--- Source records Enclosed Below ---
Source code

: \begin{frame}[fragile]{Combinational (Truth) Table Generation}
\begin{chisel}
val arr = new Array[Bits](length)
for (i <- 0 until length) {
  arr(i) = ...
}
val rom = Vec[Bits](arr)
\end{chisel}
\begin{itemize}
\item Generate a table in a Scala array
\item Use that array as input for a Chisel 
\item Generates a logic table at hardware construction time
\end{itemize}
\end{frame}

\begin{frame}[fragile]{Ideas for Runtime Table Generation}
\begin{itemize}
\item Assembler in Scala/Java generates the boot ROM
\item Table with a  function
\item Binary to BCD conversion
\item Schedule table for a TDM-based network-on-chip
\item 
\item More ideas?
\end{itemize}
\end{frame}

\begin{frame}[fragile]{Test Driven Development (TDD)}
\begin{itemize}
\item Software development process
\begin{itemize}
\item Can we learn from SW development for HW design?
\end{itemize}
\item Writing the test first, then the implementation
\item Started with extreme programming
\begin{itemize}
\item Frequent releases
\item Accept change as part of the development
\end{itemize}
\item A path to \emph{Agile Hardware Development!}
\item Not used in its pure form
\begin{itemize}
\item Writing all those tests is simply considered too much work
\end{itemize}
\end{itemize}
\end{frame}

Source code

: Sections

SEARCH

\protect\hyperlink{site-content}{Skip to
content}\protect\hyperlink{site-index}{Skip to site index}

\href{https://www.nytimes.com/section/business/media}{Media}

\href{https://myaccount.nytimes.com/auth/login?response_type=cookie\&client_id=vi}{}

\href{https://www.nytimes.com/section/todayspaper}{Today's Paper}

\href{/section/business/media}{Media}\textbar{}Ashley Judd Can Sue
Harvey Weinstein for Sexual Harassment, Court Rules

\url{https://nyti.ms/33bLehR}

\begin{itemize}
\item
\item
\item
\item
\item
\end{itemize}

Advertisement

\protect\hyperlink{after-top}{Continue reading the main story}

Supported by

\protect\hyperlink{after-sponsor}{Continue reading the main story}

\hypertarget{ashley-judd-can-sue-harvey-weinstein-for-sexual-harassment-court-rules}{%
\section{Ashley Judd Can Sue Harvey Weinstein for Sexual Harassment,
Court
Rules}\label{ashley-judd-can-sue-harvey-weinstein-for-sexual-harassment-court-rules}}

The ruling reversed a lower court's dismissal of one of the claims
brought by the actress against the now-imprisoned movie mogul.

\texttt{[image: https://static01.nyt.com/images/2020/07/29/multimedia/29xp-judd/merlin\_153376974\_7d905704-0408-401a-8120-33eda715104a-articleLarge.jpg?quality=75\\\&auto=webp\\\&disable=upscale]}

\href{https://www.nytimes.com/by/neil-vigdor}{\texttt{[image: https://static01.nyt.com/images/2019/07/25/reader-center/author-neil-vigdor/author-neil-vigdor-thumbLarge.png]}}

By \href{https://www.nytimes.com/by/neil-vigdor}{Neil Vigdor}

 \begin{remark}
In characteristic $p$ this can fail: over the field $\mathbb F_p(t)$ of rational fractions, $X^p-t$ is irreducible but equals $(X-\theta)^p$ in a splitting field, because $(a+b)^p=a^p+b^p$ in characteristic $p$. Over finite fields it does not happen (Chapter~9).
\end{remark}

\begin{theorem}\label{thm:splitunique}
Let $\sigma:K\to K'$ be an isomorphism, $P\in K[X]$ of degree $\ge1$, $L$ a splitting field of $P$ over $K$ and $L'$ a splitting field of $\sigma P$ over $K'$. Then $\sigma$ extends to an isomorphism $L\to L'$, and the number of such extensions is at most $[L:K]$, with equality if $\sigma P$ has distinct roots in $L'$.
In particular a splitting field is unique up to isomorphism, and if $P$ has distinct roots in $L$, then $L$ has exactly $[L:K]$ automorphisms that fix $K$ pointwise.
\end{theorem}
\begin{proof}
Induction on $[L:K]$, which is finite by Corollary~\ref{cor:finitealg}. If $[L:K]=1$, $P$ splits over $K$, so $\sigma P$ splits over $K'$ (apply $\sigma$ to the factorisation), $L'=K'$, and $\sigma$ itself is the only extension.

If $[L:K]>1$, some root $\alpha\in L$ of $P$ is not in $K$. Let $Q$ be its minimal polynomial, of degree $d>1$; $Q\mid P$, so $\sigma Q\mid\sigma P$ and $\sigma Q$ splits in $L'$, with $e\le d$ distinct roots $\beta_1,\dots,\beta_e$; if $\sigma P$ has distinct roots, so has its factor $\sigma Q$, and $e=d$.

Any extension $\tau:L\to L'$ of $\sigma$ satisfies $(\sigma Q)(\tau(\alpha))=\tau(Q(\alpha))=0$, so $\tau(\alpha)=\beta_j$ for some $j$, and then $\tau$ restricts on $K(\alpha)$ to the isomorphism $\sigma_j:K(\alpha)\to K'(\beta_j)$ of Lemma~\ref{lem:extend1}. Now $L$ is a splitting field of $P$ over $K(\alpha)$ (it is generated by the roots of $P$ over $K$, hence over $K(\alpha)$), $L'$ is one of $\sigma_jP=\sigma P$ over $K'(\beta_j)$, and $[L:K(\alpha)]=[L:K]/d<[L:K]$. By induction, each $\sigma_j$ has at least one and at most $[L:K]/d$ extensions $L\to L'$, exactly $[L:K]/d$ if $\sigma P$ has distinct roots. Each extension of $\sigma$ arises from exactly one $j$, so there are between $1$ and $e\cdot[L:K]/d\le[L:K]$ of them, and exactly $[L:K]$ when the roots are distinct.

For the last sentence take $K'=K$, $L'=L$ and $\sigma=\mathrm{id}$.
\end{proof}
--- End of Enclosed Source records ---
### [Assigned task]
Retype all of the entries exactly, please.

### [Task result]
Source code

: \begin{frame}[fragile]{Combinational (Truth) Table Generation}
\begin{chisel}
val arr = new Array[Bits](length)
for (i <- 0 until length) {
  arr(i) = ...
}
val rom = Vec[Bits](arr)
\end{chisel}
\begin{itemize}
\item Generate a table in a Scala array
\item Use that array as input for a Chisel 
\item Generates a logic table at hardware construction time
\end{itemize}
\end{frame}

\begin{frame}[fragile]{Ideas for Runtime Table Generation}
\begin{itemize}
\item Assembler in Scala/Java generates the boot ROM
\item Table with a  function
\item Binary to BCD conversion
\item Schedule table for a TDM-based network-on-chip
\item 
\item More ideas?
\end{itemize}
\end{frame}

\begin{frame}[fragile]{Test Driven Development (TDD)}
\begin{itemize}
\item Software development process
\begin{itemize}
\item Can we learn from SW development for HW design?
\end{itemize}
\item Writing the test first, then the implementation
\item Started with extreme programming
\begin{itemize}
\item Frequent releases
\item Accept change as part of the development
\end{itemize}
\item A path to \emph{Agile Hardware Development!}
\item Not used in its pure form
\begin{itemize}
\item Writing all those tests is simply considered too much work
\end{itemize}
\end{itemize}
\end{frame}

Source code

: Sections

SEARCH

\protect\hyperlink{site-content}{Skip to
content}\protect\hyperlink{site-index}{Skip to site index}

\href{https://www.nytimes.com/section/business/media}{Media}

\href{https://myaccount.nytimes.com/auth/login?response_type=cookie\&client_id=vi}{}

\href{https://www.nytimes.com/section/todayspaper}{Today's Paper}

\href{/section/business/media}{Media}\textbar{}Ashley Judd Can Sue
Harvey Weinstein for Sexual Harassment, Court Rules

\url{https://nyti.ms/33bLehR}

\begin{itemize}
\item
\item
\item
\item
\item
\end{itemize}

Advertisement

\protect\hyperlink{after-top}{Continue reading the main story}

Supported by

\protect\hyperlink{after-sponsor}{Continue reading the main story}

\hypertarget{ashley-judd-can-sue-harvey-weinstein-for-sexual-harassment-court-rules}{%
\section{Ashley Judd Can Sue Harvey Weinstein for Sexual Harassment,
Court
Rules}\label{ashley-judd-can-sue-harvey-weinstein-for-sexual-harassment-court-rules}}

The ruling reversed a lower court's dismissal of one of the claims
brought by the actress against the now-imprisoned movie mogul.

\texttt{[image: https://static01.nyt.com/images/2020/07/29/multimedia/29xp-judd/merlin\_153376974\_7d905704-0408-401a-8120-33eda715104a-articleLarge.jpg?quality=75\\\&auto=webp\\\&disable=upscale]}

\href{https://www.nytimes.com/by/neil-vigdor}{\texttt{[image: https://static01.nyt.com/images/2019/07/25/reader-center/author-neil-vigdor/author-neil-vigdor-thumbLarge.png]}}

By \href{https://www.nytimes.com/by/neil-vigdor}{Neil Vigdor}

 \begin{remark}
In characteristic $p$ this can fail: over the field $\mathbb F_p(t)$ of rational fractions, $X^p-t$ is irreducible but equals $(X-\theta)^p$ in a splitting field, because $(a+b)^p=a^p+b^p$ in characteristic $p$. Over finite fields it does not happen (Chapter~9).
\end{remark}

\begin{theorem}\label{thm:splitunique}
Let $\sigma:K\to K'$ be an isomorphism, $P\in K[X]$ of degree $\ge1$, $L$ a splitting field of $P$ over $K$ and $L'$ a splitting field of $\sigma P$ over $K'$. Then $\sigma$ extends to an isomorphism $L\to L'$, and the number of such extensions is at most $[L:K]$, with equality if $\sigma P$ has distinct roots in $L'$.
In particular a splitting field is unique up to isomorphism, and if $P$ has distinct roots in $L$, then $L$ has exactly $[L:K]$ automorphisms that fix $K$ pointwise.
\end{theorem}
\begin{proof}
Induction on $[L:K]$, which is finite by Corollary~\ref{cor:finitealg}. If $[L:K]=1$, $P$ splits over $K$, so $\sigma P$ splits over $K'$ (apply $\sigma$ to the factorisation), $L'=K'$, and $\sigma$ itself is the only extension.

If $[L:K]>1$, some root $\alpha\in L$ of $P$ is not in $K$. Let $Q$ be its minimal polynomial, of degree $d>1$; $Q\mid P$, so $\sigma Q\mid\sigma P$ and $\sigma Q$ splits in $L'$, with $e\le d$ distinct roots $\beta_1,\dots,\beta_e$; if $\sigma P$ has distinct roots, so has its factor $\sigma Q$, and $e=d$.

Any extension $\tau:L\to L'$ of $\sigma$ satisfies $(\sigma Q)(\tau(\alpha))=\tau(Q(\alpha))=0$, so $\tau(\alpha)=\beta_j$ for some $j$, and then $\tau$ restricts on $K(\alpha)$ to the isomorphism $\sigma_j:K(\alpha)\to K'(\beta_j)$ of Lemma~\ref{lem:extend1}. Now $L$ is a splitting field of $P$ over $K(\alpha)$ (it is generated by the roots of $P$ over $K$, hence over $K(\alpha)$), $L'$ is one of $\sigma_jP=\sigma P$ over $K'(\beta_j)$, and $[L:K(\alpha)]=[L:K]/d<[L:K]$. By induction, each $\sigma_j$ has at least one and at most $[L:K]/d$ extensions $L\to L'$, exactly $[L:K]/d$ if $\sigma P$ has distinct roots. Each extension of $\sigma$ arises from exactly one $j$, so there are between $1$ and $e\cdot[L:K]/d\le[L:K]$ of them, and exactly $[L:K]$ when the roots are distinct.

For the last sentence take $K'=K$, $L'=L$ and $\sigma=\mathrm{id}$.
\end{proof}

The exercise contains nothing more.